Building on the Protocol from Part 2, here is the complete BookRepository with eager loading, a search query, integrity error handling, and a count method:

from sqlalchemy.ext.asyncio import AsyncSession
from sqlalchemy import select, func
from sqlalchemy.orm import selectinload
from sqlalchemy.exc import IntegrityError
from src.models.book import Book
from src.models.author import Author
from src.schemas.book import BookCreate, BookResponse, BookWithAuthorResponse

class BookRepository:
    def __init__(self, session: AsyncSession) -> None:
        self._session = session

    async def get_by_id(self, book_id: int) -> BookWithAuthorResponse | None:
        result = await self._session.execute(
            select(Book)
            .options(selectinload(Book.author))
            .where(Book.id == book_id)
        )
        book = result.scalar_one_or_none()
        return BookWithAuthorResponse.model_validate(book) if book else None

    async def list_all(
        self,
        *,
        limit: int = 50,
        offset: int = 0,
    ) -> list[BookResponse]:
        result = await self._session.execute(
            select(Book).limit(limit).offset(offset)
        )
        return [BookResponse.model_validate(b) for b in result.scalars()]
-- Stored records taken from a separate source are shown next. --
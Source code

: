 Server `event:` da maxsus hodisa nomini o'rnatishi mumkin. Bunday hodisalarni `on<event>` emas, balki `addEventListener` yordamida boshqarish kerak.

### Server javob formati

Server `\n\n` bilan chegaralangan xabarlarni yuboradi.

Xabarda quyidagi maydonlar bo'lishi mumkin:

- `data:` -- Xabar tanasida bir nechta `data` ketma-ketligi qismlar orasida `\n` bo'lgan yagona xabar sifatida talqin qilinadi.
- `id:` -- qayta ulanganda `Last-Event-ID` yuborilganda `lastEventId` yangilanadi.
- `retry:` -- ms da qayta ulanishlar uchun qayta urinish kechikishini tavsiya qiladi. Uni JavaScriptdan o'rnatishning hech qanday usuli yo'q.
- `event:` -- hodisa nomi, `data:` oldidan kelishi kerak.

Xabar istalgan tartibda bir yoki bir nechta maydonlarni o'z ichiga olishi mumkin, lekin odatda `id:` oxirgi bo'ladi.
    async def search(self, query: str, *, limit: int = 20) -> list[BookResponse]:
        result = await self._session.execute(
            select(Book)
            .where(Book.title.ilike(f"%{query}%"))
            .limit(limit)
        )
        return [BookResponse.model_validate(b) for b in result.scalars()]

    async def create(self, data: BookCreate) -> BookResponse:
        book = Book(**data.model_dump())
        self._session.add(book)
        try:
            await self._session.commit()
        except IntegrityError:
            await self._session.rollback()
            raise ValueError(f"Book with ISBN {data.isbn} already exists")
        await self._session.refresh(book)
        return BookResponse.model_validate(book)
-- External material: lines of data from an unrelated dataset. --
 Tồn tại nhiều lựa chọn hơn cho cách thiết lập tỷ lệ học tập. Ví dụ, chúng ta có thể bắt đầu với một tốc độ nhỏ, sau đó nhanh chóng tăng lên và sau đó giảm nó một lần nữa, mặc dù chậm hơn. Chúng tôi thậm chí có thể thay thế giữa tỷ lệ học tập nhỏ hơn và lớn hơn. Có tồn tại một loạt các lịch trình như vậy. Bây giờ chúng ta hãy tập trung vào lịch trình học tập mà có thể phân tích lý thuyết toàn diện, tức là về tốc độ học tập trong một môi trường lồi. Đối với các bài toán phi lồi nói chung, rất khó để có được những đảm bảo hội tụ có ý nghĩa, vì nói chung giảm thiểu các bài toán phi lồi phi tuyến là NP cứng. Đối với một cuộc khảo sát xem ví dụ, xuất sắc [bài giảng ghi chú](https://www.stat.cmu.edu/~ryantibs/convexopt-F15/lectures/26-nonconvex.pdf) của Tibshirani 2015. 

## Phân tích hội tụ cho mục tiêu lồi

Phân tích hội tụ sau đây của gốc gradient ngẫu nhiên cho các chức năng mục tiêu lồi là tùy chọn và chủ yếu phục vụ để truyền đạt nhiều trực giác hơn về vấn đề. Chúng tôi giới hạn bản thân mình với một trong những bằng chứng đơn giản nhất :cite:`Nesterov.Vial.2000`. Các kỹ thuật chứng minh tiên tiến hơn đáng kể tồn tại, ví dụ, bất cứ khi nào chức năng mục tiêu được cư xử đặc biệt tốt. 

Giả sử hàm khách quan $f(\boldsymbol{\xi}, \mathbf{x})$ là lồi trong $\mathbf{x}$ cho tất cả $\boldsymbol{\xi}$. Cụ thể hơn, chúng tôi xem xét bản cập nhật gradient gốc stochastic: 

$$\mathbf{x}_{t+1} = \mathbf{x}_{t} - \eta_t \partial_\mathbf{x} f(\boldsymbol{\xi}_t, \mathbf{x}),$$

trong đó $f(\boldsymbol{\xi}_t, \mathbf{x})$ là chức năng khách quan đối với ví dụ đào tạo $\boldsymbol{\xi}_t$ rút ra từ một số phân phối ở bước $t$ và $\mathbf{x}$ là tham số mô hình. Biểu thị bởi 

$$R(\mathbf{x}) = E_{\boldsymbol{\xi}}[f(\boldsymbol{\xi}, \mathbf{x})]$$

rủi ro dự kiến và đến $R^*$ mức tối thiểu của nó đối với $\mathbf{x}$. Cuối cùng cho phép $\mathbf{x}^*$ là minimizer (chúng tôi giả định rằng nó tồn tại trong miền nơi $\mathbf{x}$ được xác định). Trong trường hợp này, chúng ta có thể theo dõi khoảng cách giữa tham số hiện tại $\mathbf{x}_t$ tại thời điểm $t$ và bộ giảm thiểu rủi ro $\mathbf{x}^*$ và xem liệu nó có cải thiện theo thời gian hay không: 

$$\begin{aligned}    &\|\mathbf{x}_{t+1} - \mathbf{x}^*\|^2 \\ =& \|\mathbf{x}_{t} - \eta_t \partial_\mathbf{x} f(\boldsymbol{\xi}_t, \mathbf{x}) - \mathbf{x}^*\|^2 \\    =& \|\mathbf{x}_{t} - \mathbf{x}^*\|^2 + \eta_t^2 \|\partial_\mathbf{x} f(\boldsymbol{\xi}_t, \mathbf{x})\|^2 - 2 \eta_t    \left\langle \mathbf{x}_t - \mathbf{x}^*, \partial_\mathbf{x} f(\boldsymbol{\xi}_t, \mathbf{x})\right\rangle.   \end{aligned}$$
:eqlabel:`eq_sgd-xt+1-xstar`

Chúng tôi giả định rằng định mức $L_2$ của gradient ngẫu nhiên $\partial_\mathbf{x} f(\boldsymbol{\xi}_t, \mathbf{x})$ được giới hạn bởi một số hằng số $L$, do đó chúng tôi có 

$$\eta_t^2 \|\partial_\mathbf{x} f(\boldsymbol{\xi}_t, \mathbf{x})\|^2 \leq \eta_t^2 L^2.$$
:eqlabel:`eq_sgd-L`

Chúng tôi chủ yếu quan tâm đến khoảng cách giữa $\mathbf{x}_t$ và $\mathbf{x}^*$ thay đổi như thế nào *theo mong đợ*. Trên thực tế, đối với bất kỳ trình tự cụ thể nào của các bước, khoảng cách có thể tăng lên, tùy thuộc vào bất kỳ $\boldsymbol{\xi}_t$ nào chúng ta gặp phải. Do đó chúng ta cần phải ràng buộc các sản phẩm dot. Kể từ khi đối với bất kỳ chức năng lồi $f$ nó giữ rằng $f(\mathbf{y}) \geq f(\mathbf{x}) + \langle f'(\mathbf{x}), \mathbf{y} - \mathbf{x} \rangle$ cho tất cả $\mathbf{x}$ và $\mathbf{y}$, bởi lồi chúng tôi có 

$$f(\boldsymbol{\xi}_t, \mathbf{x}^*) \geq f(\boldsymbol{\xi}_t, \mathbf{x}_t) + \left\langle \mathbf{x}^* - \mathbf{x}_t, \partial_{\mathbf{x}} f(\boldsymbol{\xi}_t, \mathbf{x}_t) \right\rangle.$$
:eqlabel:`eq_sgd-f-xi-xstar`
    async def delete(self, book_id: int) -> bool:
        book = await self._session.get(Book, book_id)
        if not book:
            return False
        await self._session.delete(book)
        await self._session.commit()
        return True

    async def count(self) -> int:
        result = await self._session.execute(
            select(func.count()).select_from(Book)
        )
        return result.scalar_one()

Three patterns worth noting in this implementation:

selectinload for related data. get_by_id uses selectinload(Book.author) to fetch the author in a second query batched by SQLAlchemy — not an N+1 query, but also not a JOIN. Use selectinload when you need the related object on a single entity fetch. Use joinedload for list queries where the JOIN reduces round-trips.
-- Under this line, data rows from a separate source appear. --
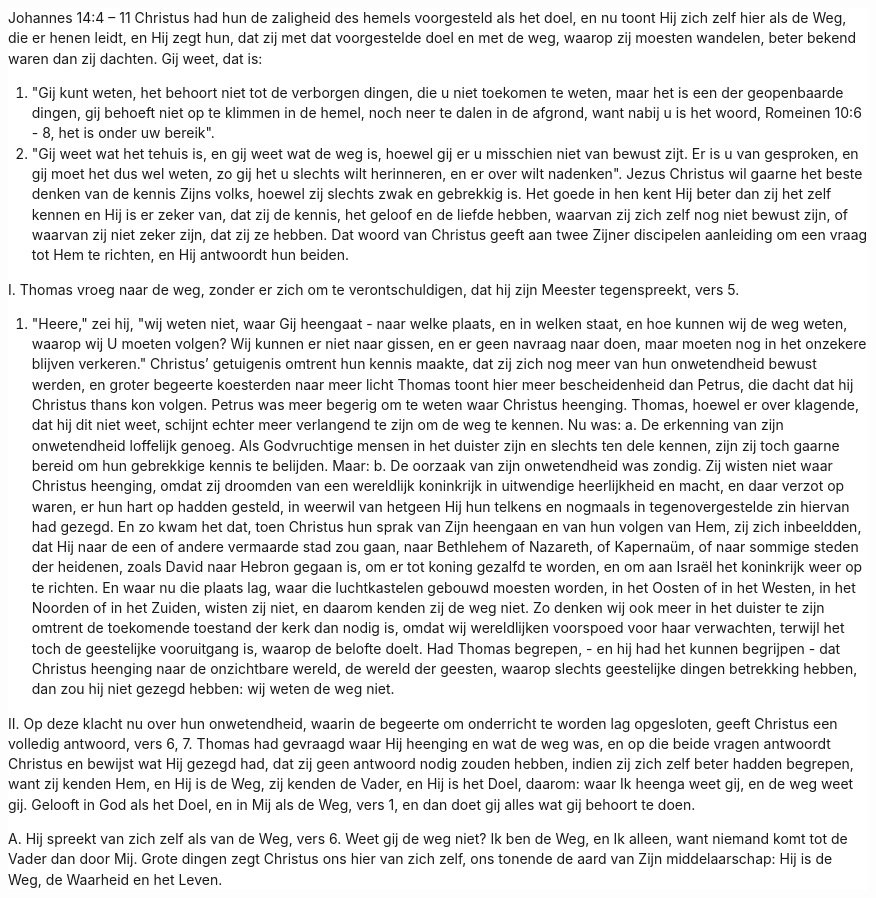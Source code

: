 Johannes 14:4 – 11
 Christus had hun de zaligheid des hemels voorgesteld als het doel, en nu toont Hij zich zelf hier als de Weg, die er henen leidt, en Hij zegt hun, dat zij met dat voorgestelde doel en met de weg, waarop zij moesten wandelen, beter bekend waren dan zij dachten. Gij weet, dat is:
1. "Gij kunt weten, het behoort niet tot de verborgen dingen, die u niet toekomen te weten, maar het is een der geopenbaarde dingen, gij behoeft niet op te klimmen in de hemel, noch neer te dalen in de afgrond, want nabij u is het woord, Romeinen 10:6 - 8, het is onder uw bereik". 
2. "Gij weet wat het tehuis is, en gij weet wat de weg is, hoewel gij er u misschien niet van bewust zijt. Er is u van gesproken, en gij moet het dus wel weten, zo gij het u slechts wilt herinneren, en er over wilt nadenken". Jezus Christus wil gaarne het beste denken van de kennis Zijns volks, hoewel zij slechts zwak en gebrekkig is. Het goede in hen kent Hij beter dan zij het zelf kennen en Hij is er zeker van, dat zij de kennis, het geloof en de liefde hebben, waarvan zij zich zelf nog niet bewust zijn, of waarvan zij niet zeker zijn, dat zij ze hebben. Dat woord van Christus geeft aan twee Zijner discipelen aanleiding om een vraag tot Hem te richten, en Hij antwoordt hun beiden. 

I. Thomas vroeg naar de weg, zonder er zich om te verontschuldigen, dat hij zijn Meester tegenspreekt, vers 5. 
1. "Heere," zei hij, "wij weten niet, waar Gij heengaat - naar welke plaats, en in welken staat, en hoe kunnen wij de weg weten, waarop wij U moeten volgen? Wij kunnen er niet naar gissen, en er geen navraag naar doen, maar moeten nog in het onzekere blijven verkeren." Christus’ getuigenis omtrent hun kennis maakte, dat zij zich nog meer van hun onwetendheid bewust werden, en groter begeerte koesterden naar meer licht Thomas toont hier meer bescheidenheid dan Petrus, die dacht dat hij Christus thans kon volgen. Petrus was meer begerig om te weten waar Christus heenging. Thomas, hoewel er over klagende, dat hij dit niet weet, schijnt echter meer verlangend te zijn om de weg te kennen. 
Nu was:
a. De erkenning van zijn onwetendheid loffelijk genoeg. Als Godvruchtige mensen in het duister zijn en slechts ten dele kennen, zijn zij toch gaarne bereid om hun gebrekkige kennis te belijden. 
Maar: b. De oorzaak van zijn onwetendheid was zondig. Zij wisten niet waar Christus heenging, omdat zij droomden van een wereldlijk koninkrijk in uitwendige heerlijkheid en macht, en daar verzot op waren, er hun hart op hadden gesteld, in weerwil van hetgeen Hij hun telkens en nogmaals in tegenovergestelde zin hiervan had gezegd. En zo kwam het dat, toen Christus hun sprak van Zijn heengaan en van hun volgen van Hem, zij zich inbeeldden, dat Hij naar de een of andere vermaarde stad zou gaan, naar Bethlehem of Nazareth, of Kapernaüm, of naar sommige steden der heidenen, zoals David naar Hebron gegaan is, om er tot koning gezalfd te worden, en om aan Israël het koninkrijk weer op te richten. En waar nu die plaats lag, waar die luchtkastelen gebouwd moesten worden, in het Oosten of in het Westen, in het Noorden of in het Zuiden, wisten zij niet, en daarom kenden zij de weg niet. Zo denken wij ook meer in het duister te zijn omtrent de toekomende toestand der kerk dan nodig is, omdat wij wereldlijken voorspoed voor haar verwachten, terwijl het toch de geestelijke vooruitgang is, waarop de belofte doelt. 
Had Thomas begrepen, - en hij had het kunnen begrijpen - dat Christus heenging naar de onzichtbare wereld, de wereld der geesten, waarop slechts geestelijke dingen betrekking hebben, dan zou hij niet gezegd hebben: wij weten de weg niet. 

II. Op deze klacht nu over hun onwetendheid, waarin de begeerte om onderricht te worden lag opgesloten, geeft Christus een volledig antwoord, vers 6, 7. Thomas had gevraagd waar Hij heenging en wat de weg was, en op die beide vragen antwoordt Christus en bewijst wat Hij gezegd had, dat zij geen antwoord nodig zouden hebben, indien zij zich zelf beter hadden begrepen, want zij kenden Hem, en Hij is de Weg, zij kenden de Vader, en Hij is het Doel, daarom: waar Ik heenga weet gij, en de weg weet gij. Gelooft in God als het Doel, en in Mij als de Weg, vers 1, en dan doet gij alles wat gij behoort te doen. 

A. Hij spreekt van zich zelf als van de Weg, vers 6. Weet gij de weg niet? Ik ben de Weg, en Ik alleen, want niemand komt tot de Vader dan door Mij. Grote dingen zegt Christus ons hier van zich zelf, ons tonende de aard van Zijn middelaarschap: Hij is de Weg, de Waarheid en het Leven.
IntegrityError handling. The create method catches IntegrityError — the exception raised when the unique constraint on isbn is violated — rolls back the session, and raises a domain exception (ValueError) that the service layer can catch and convert to a 409 Conflict HTTP response. The database error never leaks to the API layer.

scalar_one_or_none vs scalar_one. scalar_one_or_none() returns None when no row matches. scalar_one() raises NoResultFound when no row matches and MultipleResultsFound when more than one matches. Use scalar_one_or_none for lookup by ID (user may request a missing ID). Use scalar_one for lookups that must exist (e.g., fetching the current user by session token).

Transaction Management

The repository handles single-operation transactions internally (each method commits its own changes). When a service needs to perform multiple operations atomically — create an order and add line items — it manages the transaction externally:

from sqlalchemy.ext.asyncio import AsyncSession
from src.repositories.book_repository import BookRepository
from src.repositories.order_repository import OrderRepository
from src.schemas.order import OrderCreate, OrderResponse

class OrderService:
    def __init__(
        self,
        session: AsyncSession,
        order_repo: OrderRepository,
        book_repo: BookRepository,
    ) -> None:
        self._session = session
        self._order_repo = order_repo
        self._book_repo = book_repo

    async def place_order(
        self,
        user_id: int,
        book_ids: list[int],
    ) -> OrderResponse:
        async with self._session.begin():
            # Both operations share the same transaction
            order = await self._order_repo.create(user_id=user_id)
            for book_id in book_ids:
                await self._order_repo.add_item(order.id, book_id)
        # Commit happens automatically when the context exits without error
        # Rollback happens automatically if an exception is raised
        return order

When the async with self._session.begin() block completes without an exception, SQLAlchemy commits automatically. If any statement inside the block raises — say, add_item finds the book does not exist — SQLAlchemy rolls back all changes from that transaction, including the create_order call.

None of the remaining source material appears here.